He explained his laughter. "Mademoiselle, I am in the enviable position of a man for whom risks have ceased to exist, whom fear can no longer touch. This is Tuesday, and on Thursday next I am to die. That is why I laugh at the notion of danger to me from harbouring you."
She swung her leg from the window-seat and sat bolt upright, confronting him, her eyes wide.
"Monsieur! How is this possible? You amuse yourself at my expense! How can it be that you, who are free..."
"I will explain," he interrupted her, and he did so.
She heard his tale in growing distress and also in growing admiration for his intrepid calm, for the almost humorous outlook with which he viewed his desperate situation. Again she was reminded of another whose outlook was ever humorous too. But the difference!
"The beast!" she said, when he had done. "The cruel, mocking beast!"
The vicomte nodded. "That describes him, I think. He is facetiously malign. Well, well! He may have my head. But he will not make me bow it to his humorous will."
Her hands twisting and untwisting between her knees in her agitation of concern, she began to urge him to seek safety in flight.

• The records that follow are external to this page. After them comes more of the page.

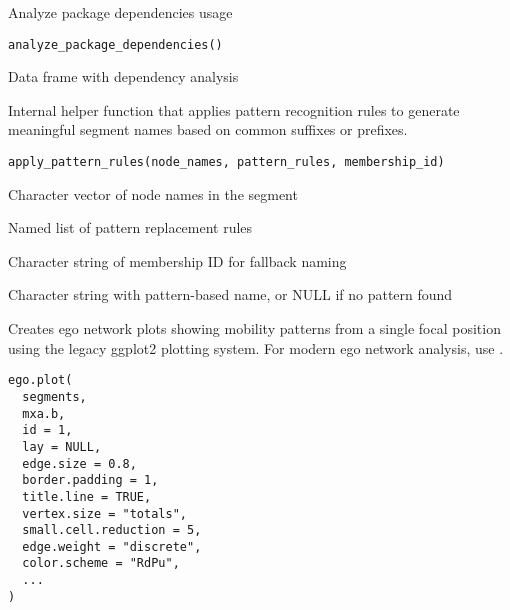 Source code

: \documentclass[a4paper]{book}
\begin{document}
%
\begin{Description}
Analyze package dependencies usage
\end{Description}
%
\begin{Usage}
\begin{verbatim}
analyze_package_dependencies()
\end{verbatim}
\end{Usage}
%
\begin{Value}
Data frame with dependency analysis
\end{Value}
%
\begin{Description}
Internal helper function that applies pattern recognition rules to generate
meaningful segment names based on common suffixes or prefixes.
\end{Description}
%
\begin{Usage}
\begin{verbatim}
apply_pattern_rules(node_names, pattern_rules, membership_id)
\end{verbatim}
\end{Usage}
%
\begin{Arguments}
\begin{ldescription}
\item[\code{node\_names}] Character vector of node names in the segment

\item[\code{pattern\_rules}] Named list of pattern replacement rules

\item[\code{membership\_id}] Character string of membership ID for fallback naming
\end{ldescription}
\end{Arguments}
%
\begin{Value}
Character string with pattern-based name, or NULL if no pattern found
\end{Value}
%
\begin{Description}
Creates ego network plots showing mobility patterns from a single focal position
using the legacy ggplot2 plotting system. For modern ego network analysis,
use .
\end{Description}
%
\begin{Usage}
\begin{verbatim}
ego.plot(
  segments,
  mxa.b,
  id = 1,
  lay = NULL,
  edge.size = 0.8,
  border.padding = 1,
  title.line = TRUE,
  vertex.size = "totals",
  small.cell.reduction = 5,
  edge.weight = "discrete",
  color.scheme = "RdPu",
  ...
)
\end{verbatim}
\end{Usage}
\end{document}

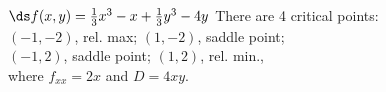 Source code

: {$\ds f(x,y) = \frac13x^3-x+\frac13y^3-4y$
}
{
There are 4 critical points: \\
$(-1,-2)$, rel. max; $(1,-2)$, saddle point;\\
$(-1,2)$, saddle point; $(1,2)$, rel. min.,\\
where $f_{xx} = 2x$ and $D = 4xy$.
} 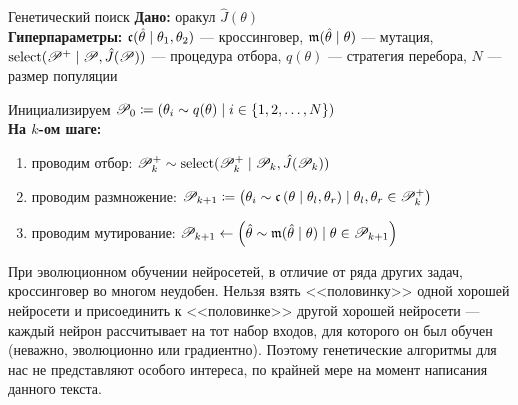 \begin{algorithm}[label=geneticsearch]{Генетический поиск}
\textbf{Дано:} оракул $\hat{J}(\theta)$ \\
\textbf{Гиперпараметры:} $\mathfrak{c}(\hat{\theta} \mid \theta_1, \theta_2)$ --- кроссинговер, $\mathfrak{m}(\hat{\theta} \mid \theta)$ --- мутация, $\mathrm{select}(\mathscr{P}^+ \mid \mathscr{P}, \hat{J}(\mathscr{P}))$ --- процедура отбора, $q(\theta)$ --- стратегия перебора, $N$ --- размер популяции

\vspace{0.3cm}
Инициализируем $\mathscr{P}_0 \coloneqq \left( \theta_i \sim q(\theta) \mid i \in \{1, 2, \dots , N \} \right)$ \\
\textbf{На $k$-ом шаге:}
\begin{enumerate}
    \item проводим отбор: $\mathscr{P}^{+}_k \sim \mathrm{select}(\mathscr{P}^{+}_k \mid \mathscr{P}_k, \hat{J}(\mathscr{P}_k))$
    \item проводим размножение: $\mathscr{P}_{k+1} \coloneqq \left( \theta_i \sim \mathfrak{c} \left( \theta \mid \theta_l, \theta_r \right) \mid \theta_l, \theta_r \in \mathscr{P}^{+}_k \right)$
    \item проводим мутирование: $\mathscr{P}_{k+1} \leftarrow \left( \hat{\theta} \sim \mathfrak{m} (\hat{\theta} \mid \theta) \mid \theta \in \mathscr{P}_{k+1} \right)$
\end{enumerate}
\end{algorithm}

\begin{remark}
При эволюционном обучении нейросетей, в отличие от ряда других задач, кроссинговер во многом неудобен. Нельзя взять <<половинку>> одной хорошей нейросети и присоединить к <<половинке>> другой хорошей нейросети --- каждый нейрон рассчитывает на тот набор входов, для которого он был обучен (неважно, эволюционно или градиентно). Поэтому генетические алгоритмы для нас не представляют особого интереса, по крайней мере на момент написания данного текста. 
\end{remark}

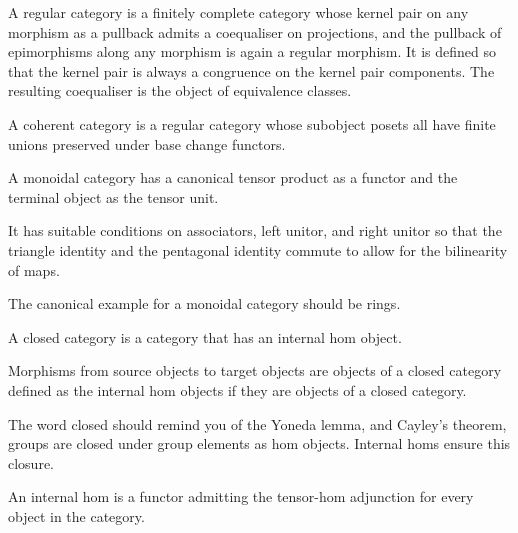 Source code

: \begin{definition}
    \label{definition-regular-category}
    A regular category is a finitely complete category whose kernel pair on any morphism as a pullback admits a coequaliser on projections, and the pullback of epimorphisms along any morphism is again a regular morphism. It is defined so that the kernel pair is always a congruence on the kernel pair components. The resulting coequaliser is the object of equivalence classes.
\end{definition}

\begin{definition}
    \label{definition-coherent-category}
    A coherent category is a regular category whose subobject posets all have finite unions preserved under base change functors.
\end{definition}

\begin{definition}
    \label{definition-monoidal-category}
    A monoidal category has a canonical tensor product as a functor and the terminal object as the tensor unit. 
    
    It has suitable conditions on associators, left unitor, and right unitor so that the triangle identity and the pentagonal identity commute to allow for the bilinearity of maps.
\end{definition}

The canonical example for a monoidal category should be rings.

\begin{definition}
    \label{definition-closed-category}
    A closed category is a category that has an internal hom object. 
    
    Morphisms from source objects to target objects are objects of a closed category defined as the internal hom objects if they are objects of a closed category.
\end{definition}

The word closed should remind you of the Yoneda lemma, and Cayley's theorem, groups are closed under group elements as hom objects. Internal homs ensure this closure.

\begin{definition}
    \label{definition-internal-hom-functor}
    An internal hom is a functor admitting the tensor-hom adjunction for every object in the category. 
\end{definition}

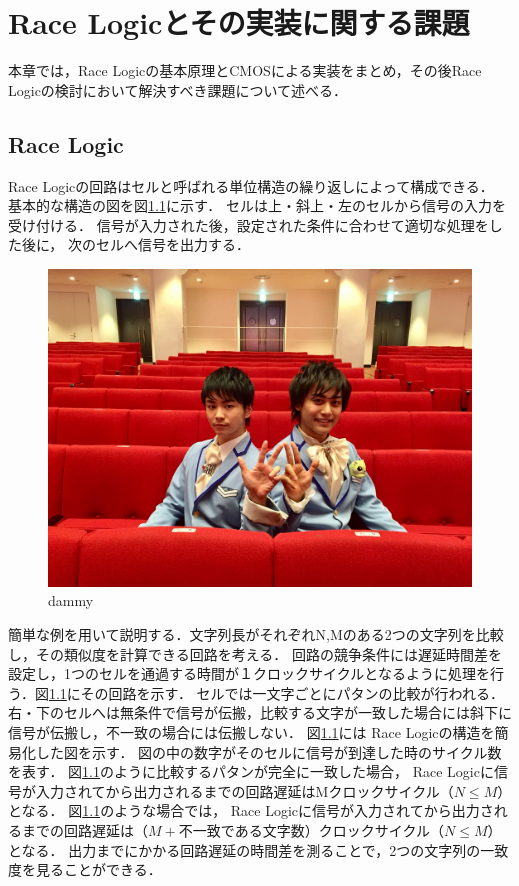 \chapter{Race Logicとその実装に関する課題}
本章では，Race Logicの基本原理とCMOSによる実装をまとめ，その後Race Logicの検討において解決すべき課題について述べる．
\section{Race Logic}
Race Logicの回路はセルと呼ばれる単位構造の繰り返しによって構成できる．
基本的な構造の図を図\ref{dammy}に示す．
セルは上・斜上・左のセルから信号の入力を受け付ける．
信号が入力された後，設定された条件に合わせて適切な処理をした後に，
次のセルへ信号を出力する．
\begin{figure}[t!]
\begin{center}
\includegraphics[keepaspectratio,scale=0.01]{fig/dammy.jpg}
\caption{dammy}
\label{dammy}
\end{center}
\end{figure}

簡単な例を用いて説明する．文字列長がそれぞれN,Mのある2つの文字列を比較し，その類似度を計算できる回路を考える．
回路の競争条件には遅延時間差を設定し，1つのセルを通過する時間が１クロックサイクルとなるように処理を行う．図\ref{dammy}にその回路を示す．
セルでは一文字ごとにパタンの比較が行われる．
右・下のセルへは無条件で信号が伝搬，比較する文字が一致した場合には斜下に信号が伝搬し，不一致の場合には伝搬しない．
図\ref{dammy}には Race Logicの構造を簡易化した図を示す．
図の中の数字がそのセルに信号が到達した時のサイクル数を表す．
図\ref{dammy}のように比較するパタンが完全に一致した場合，
Race Logicに信号が入力されてから出力されるまでの回路遅延はMクロックサイクル（$N \leq M$）となる．
図\ref{dammy}のような場合では，
Race Logicに信号が入力されてから出力されるまでの回路遅延は（$M+不一致である文字数$）クロックサイクル（$N \leq M$）となる．
出力までにかかる回路遅延の時間差を測ることで，2つの文字列の一致度を見ることができる．

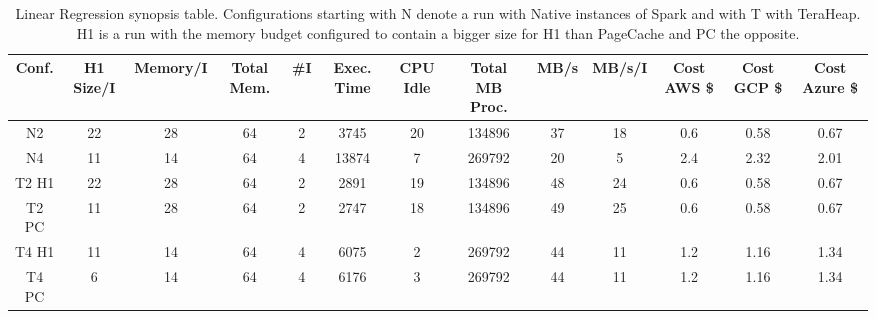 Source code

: \begin{table}[htbp]
	\begin{subtable}[b]{0.45\linewidth}
  \caption{Linear Regression synopsis table. Configurations starting
    with N denote a run with Native instances of Spark and with T with
    TeraHeap. H1 is a run with the memory budget configured to contain
    a bigger size for H1 than PageCache and PC the opposite.}
  \label{tab:linr_table}
        \begin{tabular}{|c|c|c|c|c|c|c|c|c|c|c|c|c|}
      \hline
\textbf{Conf.} & \textbf{H1 Size/I} & \textbf{Memory/I} & \textbf{Total Mem.} & \textbf{\#I} & \textbf{Exec. Time} & \textbf{CPU Idle} & \textbf{Total MB Proc.} & \textbf{MB/s} & \textbf{MB/s/I} & \textbf{Cost AWS \$} & \textbf{Cost GCP \$} & \textbf{Cost Azure \$} \\
	\hline 
      N2 & 22 & 28 & 64 & 2 & 3745 & 20 & 134896 & 37 & 18 & 0.6 & 0.58 & 0.67 \\ 
      N4 & 11 & 14 & 64 & 4 & 13874 & 7 & 269792 & 20 & 5 & 2.4 & 2.32 & 2.01 \\
      T2 H1 & 22 & 28 & 64 & 2 & 2891 & 19 & 134896 & 48 & 24 & 0.6 & 0.58 & 0.67 \\
      T2 PC & 11 & 28 & 64 & 2 & 2747 & 18 & 134896 & 49 & 25 & 0.6 & 0.58 & 0.67 \\
      T4 H1 & 11 & 14 & 64 & 4 & 6075 & 2 & 269792 & 44 & 11 & 1.2 & 1.16 & 1.34 \\
      T4 PC & 6 & 14 & 64 & 4 & 6176 & 3 & 269792 & 44 & 11 & 1.2 & 1.16 & 1.34 \\ 
      \hline
     \end{tabular}%
\end{subtable}
	\vspace{1em}
\end{table}
\fi
\iffalse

He cut her short at the very outset.
"I thought of it, of course. But it would be useless, and there's a degradation in failure to which I will not expose myself. I'll be no quarry for these Revolutionary dogs to hunt. If succumb I must, I'll succumb in dignity, as my blood demands. You agree, I hope, that the alternative is unthinkable; that every dead Corbal would shudder in his grave if I were guilty of any baseness to save my useless life?"
She pondered him in silence with an infinite compassion, an infinite tenderness. She was little addicted normally to seek the feminine relief of tears. Yet now it was only by an effort of will that she repressed them.
"Is there," she asked after a moment, "no third course possible? Have you thought well, monsieur?"
Perhaps more of her tender concern escaped in her voice than she intended. He halted before her, and his dark, solemn eyes considered her. The pallor deepened in his face as if he were suddenly beset by fear, and a deeper wistfulness crept into the lines of it. At last, very slowly, he answered her.
"Yes, I have thought. And a third course does offer. But..." He broke off with a little gesture of despair.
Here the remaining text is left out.